Eastman scaffolds the story, such that you think "sure, a dog... a world where there are all kinds of dogs... who have jobs... and run ferris wheels" and never stop to think how strange it is that dogs are driving cars and leaping off wooden houseboats into the water and sleeping 14 to a single bed. And of course at the level of the words, he's building confidence. Was "dog" the first word your child could sight-read? It might have been if you had this book on your shelf.

The book seems at first to be a jumble of pages and dogs and situations (why are they playing on top of a blimp?), but intercut with seemingly random scenes, we have the connective thread of a dog in a silly hat asking another dog, "Do you like my hat?"

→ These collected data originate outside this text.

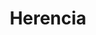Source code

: ---
title: Herencia
authorName: '@doneberDev'
twitter: https://twitter.com/doneberdev
linkedin: https://www.linkedin.com/in/don-eber/
github: https://github.com/doneber
year: 27 octubre 2020
icon: 'mdi-play'
linkVideo: https://www.youtube.com/embed/tyZdXb4WMnQ
block: false
description: |
  En este video explicamos como funciona la Herencia Simple en POO y hacemos un ejemplo de su aplicación.
---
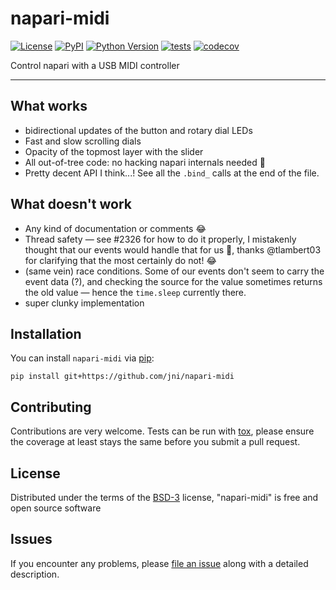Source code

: # napari-midi

[![License](https://img.shields.io/pypi/l/napari-midi.svg?color=green)](https://github.com/jni/napari-midi/raw/master/LICENSE)
[![PyPI](https://img.shields.io/pypi/v/napari-midi.svg?color=green)](https://pypi.org/project/napari-midi)
[![Python Version](https://img.shields.io/pypi/pyversions/napari-midi.svg?color=green)](https://python.org)
[![tests](https://github.com/jni/napari-midi/workflows/tests/badge.svg)](https://github.com/jni/napari-midi/actions)
[![codecov](https://codecov.io/gh/jni/napari-midi/branch/master/graph/badge.svg)](https://codecov.io/gh/jni/napari-midi)

Control napari with a USB MIDI controller

----------------------------------

## What works

- bidirectional updates of the button and rotary dial LEDs
- Fast and slow scrolling dials
- Opacity of the topmost layer with the slider
- All out-of-tree code: no hacking napari internals needed 🎉
- Pretty decent API I think...! See all the `.bind_` calls at the end of the file.

## What doesn't work

- Any kind of documentation or comments 😂
- Thread safety — see #2326 for how to do it properly, I mistakenly thought that our events would handle that for us 😬, thanks @tlambert03 for clarifying that the most certainly do not! 😂
- (same vein) race conditions. Some of our events don't seem to carry the event data (?), and checking the source for the value sometimes returns the old value — hence the `time.sleep` currently there.
- super clunky implementation

## Installation

You can install `napari-midi` via [pip]:

    pip install git+https://github.com/jni/napari-midi

## Contributing

Contributions are very welcome. Tests can be run with [tox], please ensure
the coverage at least stays the same before you submit a pull request.

## License

Distributed under the terms of the [BSD-3] license,
"napari-midi" is free and open source software

## Issues

If you encounter any problems, please [file an issue] along with a detailed description.

[napari]: https://github.com/napari/napari
[Cookiecutter]: https://github.com/audreyr/cookiecutter
[@napari]: https://github.com/napari
[MIT]: http://opensource.org/licenses/MIT
[BSD-3]: http://opensource.org/licenses/BSD-3-Clause
[GNU GPL v3.0]: http://www.gnu.org/licenses/gpl-3.0.txt
[GNU LGPL v3.0]: http://www.gnu.org/licenses/lgpl-3.0.txt
[Apache Software License 2.0]: http://www.apache.org/licenses/LICENSE-2.0
[Mozilla Public License 2.0]: https://www.mozilla.org/media/MPL/2.0/index.txt
[cookiecutter-napari-plugin]: https://github.com/napari/cookiecutter-napari-plugin

[file an issue]: https://github.com/jni/napari-midi/issues

[napari]: https://github.com/napari/napari
[tox]: https://tox.readthedocs.io/en/latest/
[pip]: https://pypi.org/project/pip/
[PyPI]: https://pypi.org/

"I do not," replies Dog 2, with an unembarrassed honesty I aspire to from my prison of self-consciousness. (You do you, dogs: "Good-by." "Good-by!") The two meet on a very pointy mountain for a very steep missed connection mid-way through the book. And eventually they meet at the climax of the story: the dog party.

Bigdogslittledogsreddogsbluedogsyellowdogsgreendogsablackdogsandwhitedogs
areallatadogparty! What a dog party!

Like the final moments of Crash, it all comes together; in this case at the top of a tree, as dogs, existing in their multiplicities, in every shade of red and green the '60s printing press could afford, faff about on top of the world. There, our heroes come back together: "Now do you like my hat?" — an important lesson in delayed gratification — "I do! What a hat! I like it! I like that party hat!"

The two drive off together in a car on the last page: as with learning to read, what at first seems chaotic and nonsensical turns out to make perfect sense.